Charlotte Maxeke Hospital may as well be a ghost town by the time it opens.
There have been 220 staff resignations since the fire last year and there are currently 677 vacant posts.
According to Gauteng Health MEC Nomathemba Mokgethi, there are 355 vacant nursing posts and more than 300 vacant healthcare-related posts.
Before the fire, the total staff complement was 4982, but this has dropped now to 4812, partly due to the resignations of 91 nurses and 68 doctors.
According to Mokgethi, “The reduction of staff is due to resignation, retirement, death and contracts expired and staff resignations were related to better remuneration, promotions and travelling costs between home and work.”
Mokgethi said that there is a shortage of professional nurses, critical care and psychiatrically trained nurse specialists.
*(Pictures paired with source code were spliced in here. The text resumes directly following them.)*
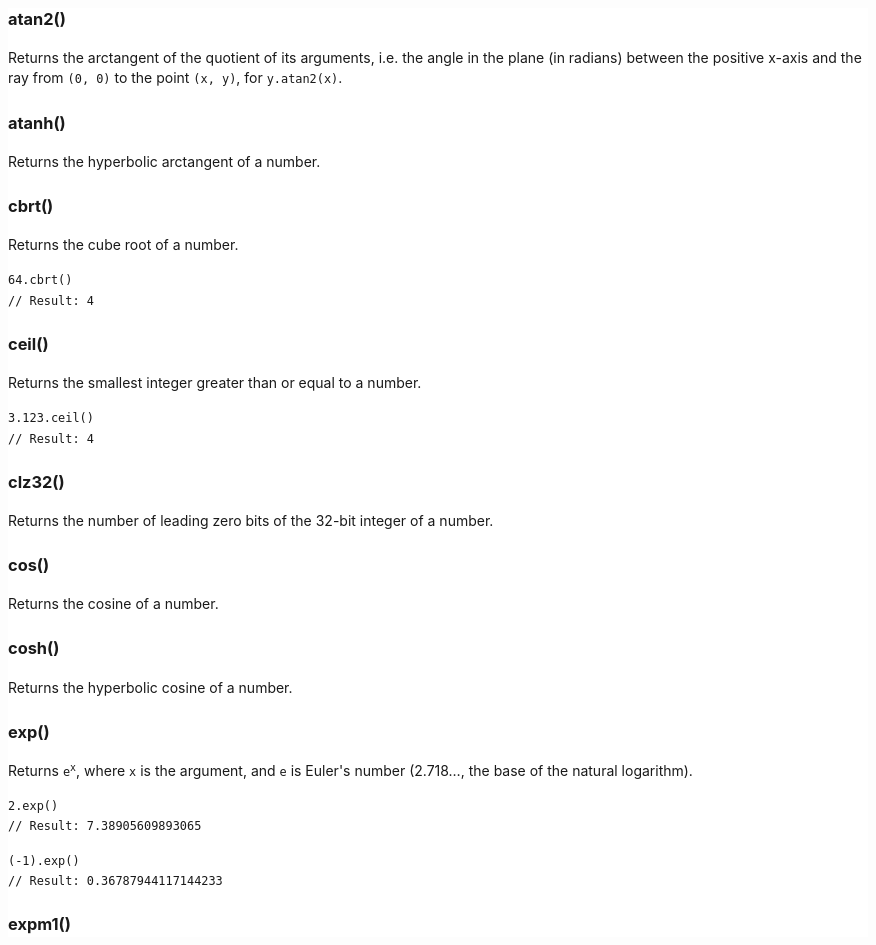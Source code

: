 ### atan2()

Returns the arctangent of the quotient of its arguments, i.e. the angle in the plane (in radians) between the positive x-axis and the ray from `(0, 0)` to the point `(x, y)`, for `y.atan2(x)`.

### atanh()

Returns the hyperbolic arctangent of a number.

### cbrt()

Returns the cube root of a number.

```jora
64.cbrt()
// Result: 4
```

### ceil()

Returns the smallest integer greater than or equal to a number.

```jora
3.123.ceil()
// Result: 4
```

### clz32()

Returns the number of leading zero bits of the 32-bit integer of a number.

### cos()

Returns the cosine of a number.

### cosh()

Returns the hyperbolic cosine of a number.

### exp()

Returns <code>e<sup>x</sup></code>, where `x` is the argument, and `e` is Euler's number (2.718…, the base of the natural logarithm).

```jora
2.exp()
// Result: 7.38905609893065
```
```jora
(-1).exp()
// Result: 0.36787944117144233
```

### expm1()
Departments that are closed at the hospital include medical emergency casualties, infectious wards and mental health.
“A total of 312 Charlotte Maxeke staff have been deployed to other hospitals to assist with the hospital’s patients, but this is inadequate and treatment backlogs are growing alarmingly,” said DA shadow MEC for Health Jack Bloom.
“I am not surprised by the resignations as staff morale is low as they are frustrated by the slow pace of fixing the hospital and the parking crisis that hits them every day,” Bloom adds.
Meanwhile, patients are suffering the most with waiting lists for treatment growing longer and longer.
“My DA colleagues in Parliament will be pressing the National Health Department to involve the best skills in the private sector to get this hospital fully functional as soon as possible,” vowed Bloom.